Paying tribute to South Shields man of music

Jack Nightingale in the concert mess jacket uniform of Harton Colliery Band.
Jack Nightingale in the concert mess jacket uniform of Harton Colliery Band.

Today we pay tribute to “prominent and inspirational” brass band conductor and “skilled” instrumentalist Jack Nightingale, who has died at the age of 86.

The tribute is led by close friend Bob Wray who says Jack was “widely recognised as an outstanding euphonium player of technical excellence with a most expressive playing style and acknowledged as a conductor of merit, as well as a fine tutor”.

The Harton and Westoe Colliery Band at the Royal Albert Hall in 1969 under the musical direction of Jack Nightingale.

The Harton and Westoe Colliery Band at the Royal Albert Hall in 1969 under the musical direction of Jack Nightingale.

Born in South Shields on June 1, 1932, Jack was taught to play the cornet in 1946 by his uncle Billy Nightingale, a senior member of the South Shields Town Mission Band.

However, Jack later changed to the euphonium, and this became the instrument with which he made his reputation.

Tutored by the greatly respected Fred Unwin, Jack’s reputation as a player soon grew, and in the early 1950s he joined the Harton Colliery Band under bandmaster Norman Piper.

“One of his early contests,” explains Bob, “was the Royal Albert Hall National Brass Band championship finals in 1953 as solo euphonium on Frank Wright’s masterful arrangement of The King of Y’s.

“Jack was also an accomplished accordion player and his prize possession was a superb German Hohner which he played for local concerts and old folks homes.

“My musical career began in 1952 through the direct assistance of Jack, who served his time as an apprentice fitter at the Tyne Dock Engineering Co Ltd ship repair yard where he was well known to my father.

“I joined the South Shields Town Mission Band as a result and was taught the cornet by his uncle Billy.
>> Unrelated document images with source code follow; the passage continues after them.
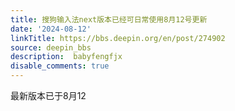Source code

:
```yaml
---
title: 搜狗输入法next版本已经可日常使用8月12号更新
date: '2024-08-12'
linkTitle: https://bbs.deepin.org/en/post/274902
source: deepin_bbs
description:  babyfengfjx 
disable_comments: true
---
```

最新版本已于8月12
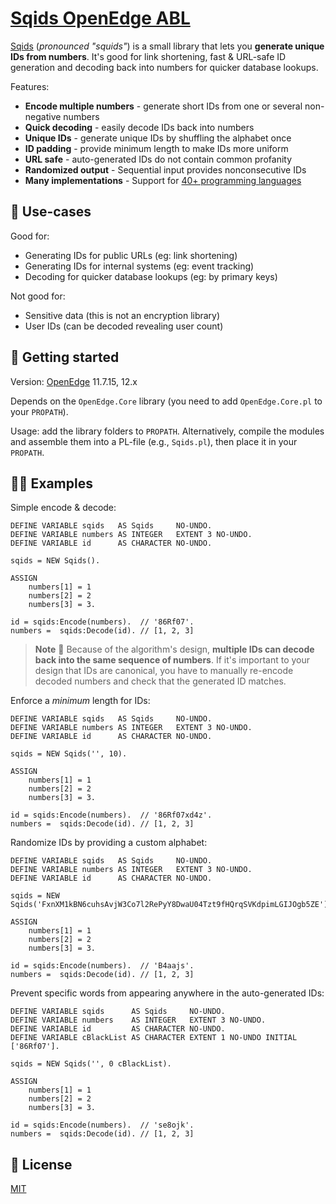 # [Sqids OpenEdge ABL](https://sqids.org/openedge-abl)

[Sqids](https://sqids.org/openedge-abl) (*pronounced "squids"*) is a small library that lets you **generate unique IDs from numbers**. It's good for link shortening, fast & URL-safe ID generation and decoding back into numbers for quicker database lookups.

Features:

- **Encode multiple numbers** - generate short IDs from one or several non-negative numbers
- **Quick decoding** - easily decode IDs back into numbers
- **Unique IDs** - generate unique IDs by shuffling the alphabet once
- **ID padding** - provide minimum length to make IDs more uniform
- **URL safe** - auto-generated IDs do not contain common profanity
- **Randomized output** - Sequential input provides nonconsecutive IDs
- **Many implementations** - Support for [40+ programming languages](https://sqids.org/)

## 🧰 Use-cases

Good for:

- Generating IDs for public URLs (eg: link shortening)
- Generating IDs for internal systems (eg: event tracking)
- Decoding for quicker database lookups (eg: by primary keys)

Not good for:

- Sensitive data (this is not an encryption library)
- User IDs (can be decoded revealing user count)

## 🚀 Getting started

Version: [OpenEdge](https://www.progress.com/openedge) 11.7.15, 12.x

Depends on the `OpenEdge.Core` library (you need to add `OpenEdge.Core.pl` to your `PROPATH`).

Usage: add the library folders to `PROPATH`. Alternatively, compile the modules and assemble them into a PL-file (e.g., `Sqids.pl`), then place it in your `PROPATH`.

## 👩‍💻 Examples

Simple encode & decode:

```abl
DEFINE VARIABLE sqids   AS Sqids     NO-UNDO.
DEFINE VARIABLE numbers AS INTEGER   EXTENT 3 NO-UNDO.
DEFINE VARIABLE id      AS CHARACTER NO-UNDO.

sqids = NEW Sqids(). 

ASSIGN 
    numbers[1] = 1
    numbers[2] = 2
    numbers[3] = 3.
    
id = sqids:Encode(numbers).  // '86Rf07'.
numbers =  sqids:Decode(id). // [1, 2, 3]

```

> **Note**
> 🚧 Because of the algorithm's design, **multiple IDs can decode back into the same sequence of numbers**. If it's important to your design that IDs are canonical, you have to manually re-encode decoded numbers and check that the generated ID matches.

Enforce a *minimum* length for IDs:

```abl
DEFINE VARIABLE sqids   AS Sqids     NO-UNDO.
DEFINE VARIABLE numbers AS INTEGER   EXTENT 3 NO-UNDO.
DEFINE VARIABLE id      AS CHARACTER NO-UNDO.

sqids = NEW Sqids('', 10). 

ASSIGN 
    numbers[1] = 1
    numbers[2] = 2
    numbers[3] = 3.
    
id = sqids:Encode(numbers).  // '86Rf07xd4z'.
numbers =  sqids:Decode(id). // [1, 2, 3]

```

Randomize IDs by providing a custom alphabet:

```abl
DEFINE VARIABLE sqids   AS Sqids     NO-UNDO.
DEFINE VARIABLE numbers AS INTEGER   EXTENT 3 NO-UNDO.
DEFINE VARIABLE id      AS CHARACTER NO-UNDO.

sqids = NEW Sqids('FxnXM1kBN6cuhsAvjW3Co7l2RePyY8DwaU04Tzt9fHQrqSVKdpimLGIJOgb5ZE'). 

ASSIGN 
    numbers[1] = 1
    numbers[2] = 2
    numbers[3] = 3.
    
id = sqids:Encode(numbers).  // 'B4aajs'.
numbers =  sqids:Decode(id). // [1, 2, 3]
```

Prevent specific words from appearing anywhere in the auto-generated IDs:

```abl
DEFINE VARIABLE sqids      AS Sqids     NO-UNDO.
DEFINE VARIABLE numbers    AS INTEGER   EXTENT 3 NO-UNDO.
DEFINE VARIABLE id         AS CHARACTER NO-UNDO.
DEFINE VARIABLE cBlackList AS CHARACTER EXTENT 1 NO-UNDO INITIAL ['86Rf07'].

sqids = NEW Sqids('', 0 cBlackList). 

ASSIGN 
    numbers[1] = 1
    numbers[2] = 2
    numbers[3] = 3.
    
id = sqids:Encode(numbers).  // 'se8ojk'.
numbers =  sqids:Decode(id). // [1, 2, 3]
```

## 📝 License

[MIT](LICENSE)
Jack changed his employment when he completed his apprenticeship and commenced work at Harton Colliery.

“I well recall his solo performances at the South Marine Park bandstand with the Harton Colliery Band, dressed in their brilliant Guards red, black and gold uniforms; he was indeed a consummate instrumentalist of outstanding ability.”

Jack’s fame spread and he was offered a position with Carlton Main Frickley Colliery Band and later Manchester CWS, but after careful deliberation he decided against a move and remained at home.

“He later accepted a post at the NCB Seaham basic tool skills training centre, where his ability and enthusiastic teaching to apprentices was both successful and rewarding.

“Following his National Coal Board employment he then became a brass peripatetic teacher with the Sunderland Borough Council Education Department and worked for well known Salvation Army bandmaster Ernie Camsey.

“He left the Harton Colliery Band and joined the Jarrow-based Territorial Army Band of the Royal Artillery 102 Regiment where he was instrumental in recruiting numerous players to the band and became its deputy conductor.”

Jack was invited to return to the Harton Colliery Band in 1966 as conductor at a time when its membership was “depleted”. Through his influence and ability, the band quickly regrouped and qualified for the Royal Albert Hall 1967 championship section finals on the test piece Journey into Freedom, conducted by professional conductor William Scholes of Rushton Temperance Band.

A further appearance at London followed in 1969 when Jack conducted the band on Eric Ball’s High Peak which “enjoyed considerable success in both the contest and concert field”.

Thereafter he was appointed Musical Director of the Patchogue Plymouth AMOCO Band (ex Crookhall) in Consett and worked with its professional conductor Geoffrey Brand.

“Jack had three conducting appointments with Harton and Westoe Colliery Band until the late 1970s. He was thereafter conductor of the Boldon Colliery Band in the 1980s, and well known to the Every Ready Band and the South Shields People’s Mission Band and others in varying capacities, including Felling and Dunston Bands.

“He was a popular personality and respected as a conductor and tutor, and a good friend to the many who were pleased to know and value his friendship.

“Jack will be long remembered by many in the North East band movement and we salute his memory.”

Bob Wray is former secretary and assistant conductor of the Harton and Westoe Colliery Band.

He is also a former member of the South Shields Town Mission and People’s Mission Bands and an ex-member of the Royal Air Force Music Services.

Bob is also a retired local Education Department instrumental tutor and school bandmaster.